**Task to complete**:
Set the listing down once more, exactly as given.

**Data records**:
**********
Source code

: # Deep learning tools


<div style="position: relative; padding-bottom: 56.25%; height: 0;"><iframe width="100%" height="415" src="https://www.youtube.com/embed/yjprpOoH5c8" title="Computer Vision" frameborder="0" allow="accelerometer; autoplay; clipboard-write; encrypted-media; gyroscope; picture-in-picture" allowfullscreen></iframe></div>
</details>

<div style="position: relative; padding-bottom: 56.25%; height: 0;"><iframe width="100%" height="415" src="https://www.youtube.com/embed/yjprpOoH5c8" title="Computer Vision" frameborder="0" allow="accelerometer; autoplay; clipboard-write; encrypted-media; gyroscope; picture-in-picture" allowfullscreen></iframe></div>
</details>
**********
**Result**:
Source code

: # Deep learning tools


<div style="position: relative; padding-bottom: 56.25%; height: 0;"><iframe width="100%" height="415" src="https://www.youtube.com/embed/yjprpOoH5c8" title="Computer Vision" frameborder="0" allow="accelerometer; autoplay; clipboard-write; encrypted-media; gyroscope; picture-in-picture" allowfullscreen></iframe></div>
</details>

<div style="position: relative; padding-bottom: 56.25%; height: 0;"><iframe width="100%" height="415" src="https://www.youtube.com/embed/yjprpOoH5c8" title="Computer Vision" frameborder="0" allow="accelerometer; autoplay; clipboard-write; encrypted-media; gyroscope; picture-in-picture" allowfullscreen></iframe></div>
</details>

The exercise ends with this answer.